# Double-bracket Gradient Descent Stratgies
This notebook demonstrates the gradient descent strategies for double-bracket rotations. The mehods uses a numerical method to find the gradient of the cost function with respect to the diagonal operator, and thereby variate the diagonal operator of the rotation. 

Finding the gradient requires the parameterization of the diagonal operator, and there are two ways of doing so:

1. Pauli-basis: $D(B,J)= \sum B_i Z_i + \sum J_{ij}Z_iZ_j + ...$
2. Computational-basis: $D(A)=\sum A_i|i\rangle\langle i|$

In [None]:
from qibo.models.dbi.double_bracket import DoubleBracketIteration, DoubleBracketGeneratorType, DoubleBracketScheduling, DoubleBracketCostFunction
from qibo.models.dbi.utils import generate_pauli_operator_dict, decompose_into_pauli_basis, params_to_diagonal_operator, ParameterizationTypes
from copy import deepcopy
from qibo.models.dbi.utils_dbr_strategies import gradient_descent
import numpy as np
from qibo import set_backend, hamiltonians
from qibo.hamiltonians import Hamiltonian
from qibo.quantum_info import random_hermitian
import matplotlib.pyplot as plt

In [None]:
def visualize_matrix(matrix, title=""):
    """Visualize hamiltonian in a heatmap form."""
    fig, ax = plt.subplots(figsize=(5,5))
    ax.set_title(title)
    try:
        im = ax.imshow(np.absolute(matrix), cmap="inferno")
    except TypeError:
        im = ax.imshow(np.absolute(matrix.get()), cmap="inferno")
    fig.colorbar(im, ax=ax)

def s_hist_to_plot(s_hist):
    # convert list of step durations taken to plotable
    s_plot = [0] * len(s_hist)
    for i in range(len(s_hist)):
        if i != 0:
            s_plot[i] = s_plot[i-1] + s_hist[i]
    return s_plot

# Random Hamiltonian

In [None]:
# set the qibo backend (we suggest qibojit if N >= 20)
set_backend("qibojit", platform="numba")

# hamiltonian parameters
nqubits = 5
seed = 10

# define the hamiltonian
h0 = random_hermitian(2**nqubits, seed=seed)
dbi = DoubleBracketIteration(
    Hamiltonian(nqubits, h0),
    mode=DoubleBracketGeneratorType.single_commutator,
    scheduling=DoubleBracketScheduling.hyperopt,
    cost=DoubleBracketCostFunction.off_diagonal_norm
)
# vosualize the matrix
visualize_matrix(dbi.h.matrix, title="Target hamiltonian")

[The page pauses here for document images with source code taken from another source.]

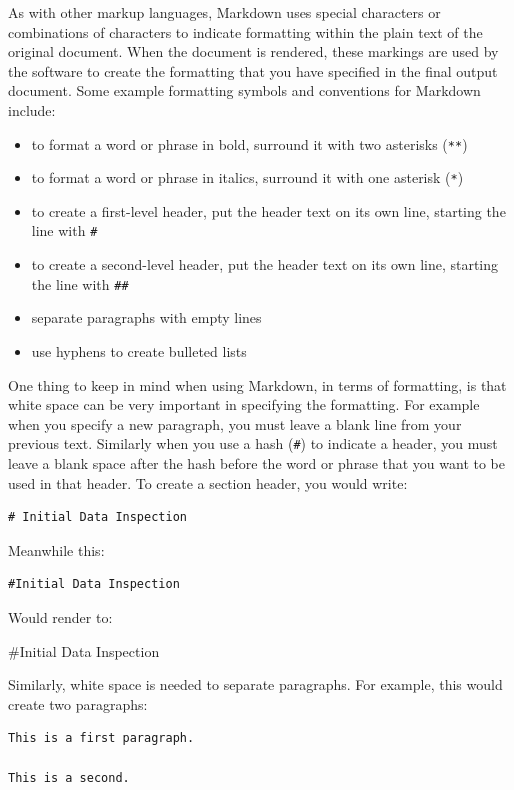 \documentclass[]{tufte-book}
\providecommand{\tightlist}{%
  \setlength{\itemsep}{0pt}\setlength{\parskip}{0pt}}
\begin{document}
As with other markup languages, Markdown uses special characters or combinations of characters to indicate formatting within the plain text of the original document. When the document is rendered, these markings are used by the software to create the formatting that you have specified in the final output document. Some example formatting symbols and conventions for Markdown include:

\begin{itemize}
\tightlist
\item
  to format a word or phrase in bold, surround it with two asterisks (\texttt{**})
\item
  to format a word or phrase in italics, surround it with one asterisk (\texttt{*})
\item
  to create a first-level header, put the header text on its own line, starting the line with \texttt{\#}
\item
  to create a second-level header, put the header text on its own line, starting the line with \texttt{\#\#}
\item
  separate paragraphs with empty lines
\item
  use hyphens to create bulleted lists
\end{itemize}

One thing to keep in mind when using Markdown, in terms of formatting, is that
white space can be very important in specifying the formatting. For example when
you specify a new paragraph, you must leave a blank line from your previous
text. Similarly when you use a hash (\texttt{\#}) to indicate a header, you must leave a
blank space after the hash before the word or phrase that you want to be used in
that header. To create a section header, you would write:

\begin{verbatim}
# Initial Data Inspection
\end{verbatim}

Meanwhile this:

\begin{verbatim}
#Initial Data Inspection
\end{verbatim}

Would render to:

\#Initial Data Inspection

Similarly, white space is needed to separate paragraphs. For example, this would create two paragraphs:

\begin{verbatim}
This is a first paragraph. 

This is a second.
\end{verbatim}
\end{document}
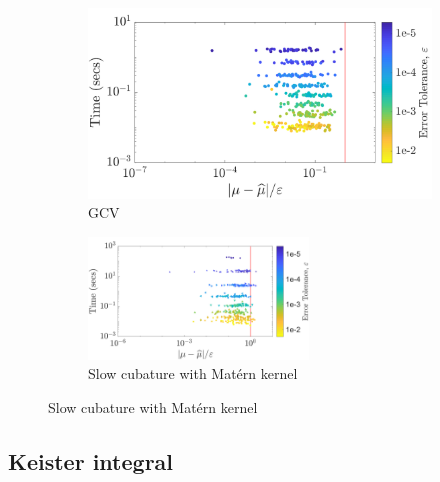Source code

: \documentclass[handout, 10pt,compress,xcolor={usenames,dvipsnames}]{beamer} %
\begin{document}
{\begin{figure}[htp]
\begin{subfigure}[b]{0.48\textwidth}
			\includegraphics[width=\textwidth]{"../figures/Sobol/Sobol_MVN_guaranteed_time_GCV__d2_r1_2019-Sep-1"}
			\caption{GCV}
		\end{subfigure}
		\centering
		\begin{subfigure}[b]{0.48\textwidth}
			\includegraphics[height=3.25cm]{../figures/MVN_guaranteed_time_Matern_d2_2019-Jun-29}
			\caption{Slow cubature with Mat\'ern  kernel}
		\end{subfigure}	
	\end{figure}
}





\subsection{Keister integral}
\end{document}
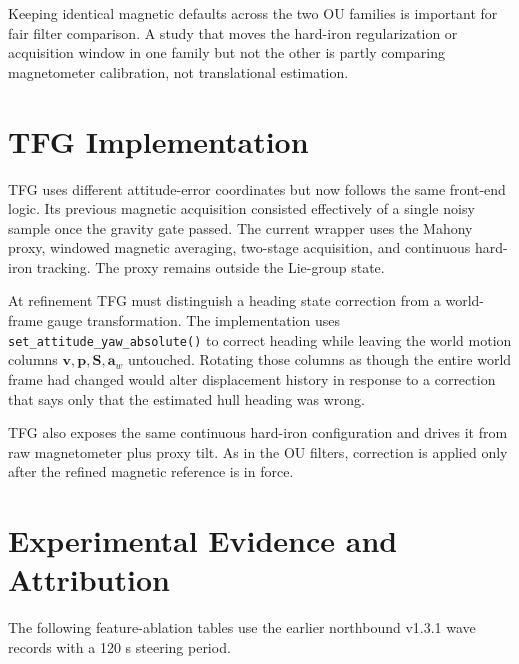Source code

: \documentclass[conference]{IEEEtran}
\DeclareRobustCommand{\vct}[1]{\bm{#1}}
\begin{document}
Keeping identical magnetic defaults across the two OU families is important for fair
filter comparison.  A study that moves the hard-iron regularization or acquisition
window in one family but not the other is partly comparing magnetometer calibration,
not translational estimation.

\section{TFG Implementation}
\label{sec:tfg}

TFG uses different attitude-error coordinates but now follows the same front-end
logic.  Its previous magnetic acquisition consisted effectively of a single noisy
sample once the gravity gate passed.  The current wrapper uses the Mahony proxy,
windowed magnetic averaging, two-stage acquisition, and continuous hard-iron tracking.
The proxy remains outside the Lie-group state.

At refinement TFG must distinguish a heading state correction from a world-frame gauge
transformation.  The implementation uses
\texttt{set\_attitude\_yaw\_absolute()} to correct heading while leaving the world
motion columns $\vct v,\vct p,\vct S,\vct a_w$ untouched.  Rotating those columns as
though the entire world frame had changed would alter displacement history in response
to a correction that says only that the estimated hull heading was wrong.

TFG also exposes the same continuous hard-iron configuration and drives it from raw
magnetometer plus proxy tilt.  As in the OU filters, correction is applied only after
the refined magnetic reference is in force.

\section{Experimental Evidence and Attribution}
\label{sec:results}

The following feature-ablation tables use the earlier northbound v1.3.1 wave records with a 120 s steering period.


\end{document}

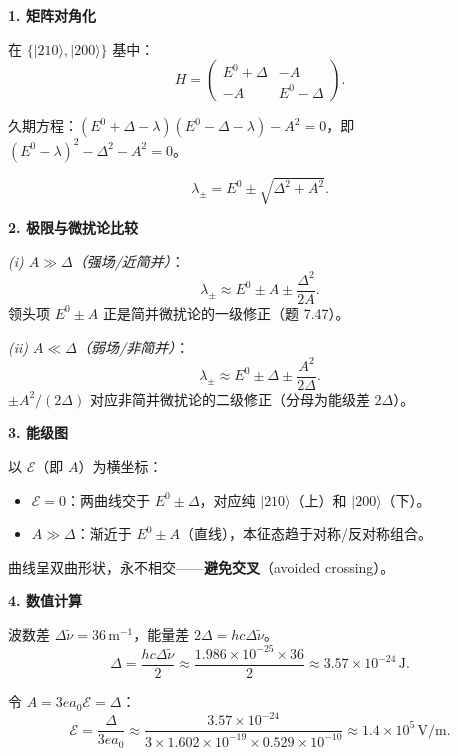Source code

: \begin{derivationbox}[标准解题过程]
\textbf{1. 矩阵对角化}

在 $\{|210\rangle,|200\rangle\}$ 基中：
\[
H=\begin{pmatrix}E^0+\Delta&-A\\-A&E^0-\Delta\end{pmatrix}.
\]

久期方程：$(E^0+\Delta-\lambda)(E^0-\Delta-\lambda)-A^2=0$，即 $(E^0-\lambda)^2-\Delta^2-A^2=0$。

\begin{equation}
\boxed{\lambda_\pm=E^0\pm\sqrt{\Delta^2+A^2}.}
\end{equation}

\textbf{2. 极限与微扰论比较}

\textit{(i) $A\gg\Delta$（强场/近简并）}：
\[
\lambda_\pm\approx E^0\pm A\pm\frac{\Delta^2}{2A}.
\]
领头项 $E^0\pm A$ 正是简并微扰论的一级修正（题 7.47）。

\textit{(ii) $A\ll\Delta$（弱场/非简并）}：
\[
\lambda_\pm\approx E^0\pm\Delta\pm\frac{A^2}{2\Delta}.
\]
$\pm A^2/(2\Delta)$ 对应非简并微扰论的二级修正（分母为能级差 $2\Delta$）。

\textbf{3. 能级图}

以 $\mathcal{E}$（即 $A$）为横坐标：
\begin{itemize}
    \item $\mathcal{E}=0$：两曲线交于 $E^0\pm\Delta$，对应纯 $|210\rangle$（上）和 $|200\rangle$（下）。
    \item $A\gg\Delta$：渐近于 $E^0\pm A$（直线），本征态趋于对称/反对称组合。
\end{itemize}
曲线呈双曲形状，永不相交——\textbf{避免交叉}（avoided crossing）。

\textbf{4. 数值计算}

波数差 $\Delta\tilde{\nu}=36\,\text{m}^{-1}$，能量差 $2\Delta=hc\Delta\tilde{\nu}$。
\[
\Delta=\frac{hc\Delta\tilde{\nu}}{2}\approx\frac{1.986\times10^{-25}\times36}{2}\approx3.57\times10^{-24}\,\text{J}.
\]

令 $A=3ea_0\mathcal{E}=\Delta$：
\begin{equation}
\boxed{\mathcal{E}=\frac{\Delta}{3ea_0}\approx\frac{3.57\times10^{-24}}{3\times1.602\times10^{-19}\times0.529\times10^{-10}}\approx1.4\times10^5\,\text{V/m}.}
\end{equation}
\end{derivationbox}

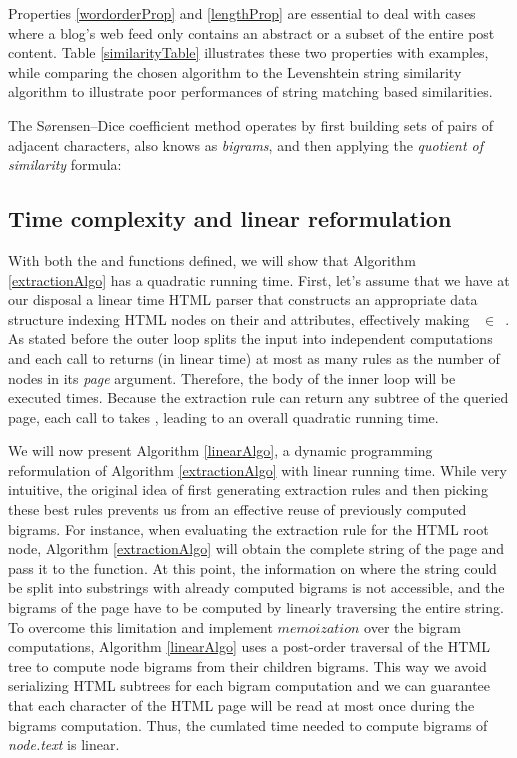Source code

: Properties \ref{wordorderProp} and \ref{lengthProp} are essential to deal with cases where a blog's web feed only contains an abstract or a subset of the entire post content. Table \ref{similarityTable} illustrates these two properties with examples, while comparing the chosen algorithm to the Levenshtein string similarity algorithm\cite{levenshtein1966} to illustrate poor performances of string matching based similarities.

\similarityTable

The Sørensen–Dice coefficient method operates by first building sets of pairs of adjacent characters, also knows as \emph{bigrams}, and then applying the \emph{quotient of similarity} formula:

\similarityAlgo

\subsection{Time complexity and linear reformulation}
With both the  and  functions defined, we will show that Algorithm \ref{extractionAlgo} has a quadratic running time. First, let's assume that we have at our disposal a linear time HTML parser that constructs an appropriate data structure indexing HTML nodes on their  and  attributes, effectively making ~$\in$~. As stated before the outer loop splits the input into independent computations and each call to  returns (in linear time) at most as many rules as the number of nodes in its \emph{page} argument. Therefore, the body of the inner loop will be executed  times. Because the extraction rule can return any subtree of the queried page, each call to  takes , leading to an overall quadratic running time.

We will now present Algorithm \ref{linearAlgo}, a dynamic programming reformulation of Algorithm \ref{extractionAlgo} with linear running time. While very intuitive, the original idea of first generating extraction rules and then picking these best rules prevents us from an effective reuse of previously computed bigrams. For instance, when evaluating the extraction rule for the HTML root node, Algorithm \ref{extractionAlgo} will obtain the complete string of the page and pass it to the  function. At this point, the information on where the string could be split into substrings with already computed bigrams is not accessible, and the bigrams of the page have to be computed by linearly traversing the entire string. To overcome this limitation and implement $memoization$ over the bigram computations, Algorithm \ref{linearAlgo} uses a post-order traversal of the HTML tree to compute node bigrams from their children bigrams. This way we avoid serializing HTML subtrees for each bigram computation and we can guarantee that each character of the HTML page will be read at most once during the bigrams computation. Thus, the cumlated time needed to compute bigrams of \emph{node.text} is linear.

Then we set up the required parameters for gradient descent.

In [None]:
# Pauli-basis
pauli_operator_dict = generate_pauli_operator_dict(nqubits)
pauli_operators = list(pauli_operator_dict.values())
# let initial d be approximation of $\Delta(H)
d_coef_pauli = decompose_into_pauli_basis(dbi.diagonal_h_matrix, pauli_operators=pauli_operators)
d_pauli = sum([d_coef_pauli[i]*pauli_operators[i] for i in range(nqubits)])

# Computational basis
d_coef_computational_partial = d_pauli.diagonal()
d_coef_computational_full = dbi.diagonal_h_matrix.diagonal()
d_computational_partial = params_to_diagonal_operator(d_coef_computational_partial, nqubits, ParameterizationTypes.computational, normalize=False)
d_computational_full = params_to_diagonal_operator(d_coef_computational_full, nqubits, ParameterizationTypes.computational, normalize=False)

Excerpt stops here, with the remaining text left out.